**Activity**:
The records that follow are to be repeated exactly, without any pictures.

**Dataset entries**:
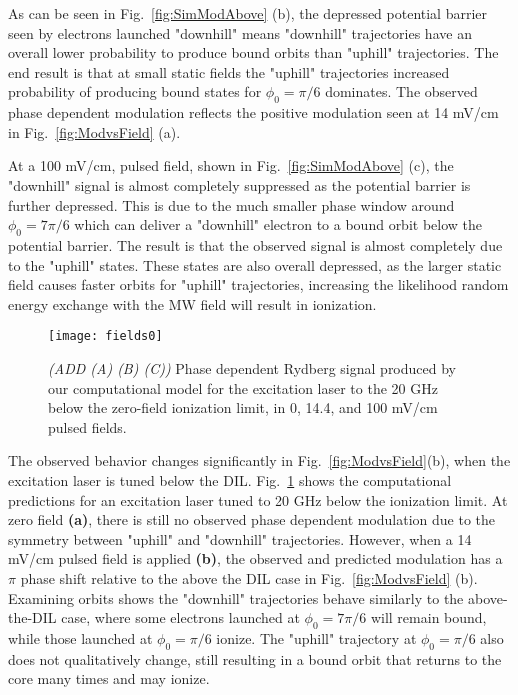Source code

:\documentclass[aps,pra,preprint,groupedaddress]{revtex4-1}
\begin{document}
As can be seen in Fig.~\ref{fig:SimModAbove} (b), the depressed potential barrier seen by electrons launched "downhill" means "downhill" trajectories have an overall lower probability to produce bound orbits than "uphill" trajectories. The end result is that at small static fields the "uphill" trajectories increased probability of producing bound states for $\phi_0 = \pi/6$ dominates. The observed phase dependent modulation reflects the positive modulation seen at 14 mV/cm in Fig.~\ref{fig:ModvsField} (a).

At a 100 mV/cm, pulsed field, shown in Fig.~\ref{fig:SimModAbove} (c), the "downhill" signal is almost completely suppressed as the potential barrier is further depressed. This is due to the much smaller phase window around $\phi_0 = 7\pi/6$ which can deliver a "downhill" electron to a bound orbit below the potential barrier. The result is that the observed signal is almost completely due to the "uphill" states. These states are also overall depressed, as the larger static field causes faster orbits for "uphill" trajectories, increasing the likelihood random energy exchange with the MW field will result in ionization.

\begin{figure}
	\texttt{[image: fields0]}
	\caption{\emph{(ADD (A) (B) (C))} Phase dependent Rydberg signal produced by our computational model for the excitation laser to the 20 GHz below the zero-field ionization limit, in 0, 14.4, and 100 mV/cm pulsed fields.}
	\label{fig:SimModBelow}
\end{figure}

The observed behavior changes significantly in Fig.~\ref{fig:ModvsField}(b), when the excitation laser is tuned below the DIL. Fig.~\ref{fig:SimModBelow} shows the computational predictions for an excitation laser tuned to 20 GHz below the ionization limit. At zero field \textbf{(a)}, there is still no observed phase dependent modulation due to the symmetry between "uphill" and "downhill" trajectories. However, when a 14 mV/cm pulsed field is applied \textbf{(b)}, the observed and predicted modulation has a $\pi$ phase shift relative to the above the DIL case in Fig.~\ref{fig:ModvsField} (b). Examining orbits shows the "downhill" trajectories behave similarly to the above-the-DIL case, where some electrons launched at $\phi_0 = 7\pi/6$ will remain bound, while those launched at $\phi_0 = \pi/6$ ionize. The "uphill" trajectory at $\phi_0 = \pi/6$ also does not qualitatively change, still resulting in a bound orbit that returns to the core many times and may ionize.
\end{document}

**Response to the task**:
Source code

:\documentclass[aps,pra,preprint,groupedaddress]{revtex4-1}
\begin{document}
As can be seen in Fig.~\ref{fig:SimModAbove} (b), the depressed potential barrier seen by electrons launched "downhill" means "downhill" trajectories have an overall lower probability to produce bound orbits than "uphill" trajectories. The end result is that at small static fields the "uphill" trajectories increased probability of producing bound states for $\phi_0 = \pi/6$ dominates. The observed phase dependent modulation reflects the positive modulation seen at 14 mV/cm in Fig.~\ref{fig:ModvsField} (a).

At a 100 mV/cm, pulsed field, shown in Fig.~\ref{fig:SimModAbove} (c), the "downhill" signal is almost completely suppressed as the potential barrier is further depressed. This is due to the much smaller phase window around $\phi_0 = 7\pi/6$ which can deliver a "downhill" electron to a bound orbit below the potential barrier. The result is that the observed signal is almost completely due to the "uphill" states. These states are also overall depressed, as the larger static field causes faster orbits for "uphill" trajectories, increasing the likelihood random energy exchange with the MW field will result in ionization.

\begin{figure}
	\texttt{[image: fields0]}
	\caption{\emph{(ADD (A) (B) (C))} Phase dependent Rydberg signal produced by our computational model for the excitation laser to the 20 GHz below the zero-field ionization limit, in 0, 14.4, and 100 mV/cm pulsed fields.}
	\label{fig:SimModBelow}
\end{figure}

The observed behavior changes significantly in Fig.~\ref{fig:ModvsField}(b), when the excitation laser is tuned below the DIL. Fig.~\ref{fig:SimModBelow} shows the computational predictions for an excitation laser tuned to 20 GHz below the ionization limit. At zero field \textbf{(a)}, there is still no observed phase dependent modulation due to the symmetry between "uphill" and "downhill" trajectories. However, when a 14 mV/cm pulsed field is applied \textbf{(b)}, the observed and predicted modulation has a $\pi$ phase shift relative to the above the DIL case in Fig.~\ref{fig:ModvsField} (b). Examining orbits shows the "downhill" trajectories behave similarly to the above-the-DIL case, where some electrons launched at $\phi_0 = 7\pi/6$ will remain bound, while those launched at $\phi_0 = \pi/6$ ionize. The "uphill" trajectory at $\phi_0 = \pi/6$ also does not qualitatively change, still resulting in a bound orbit that returns to the core many times and may ionize.
\end{document}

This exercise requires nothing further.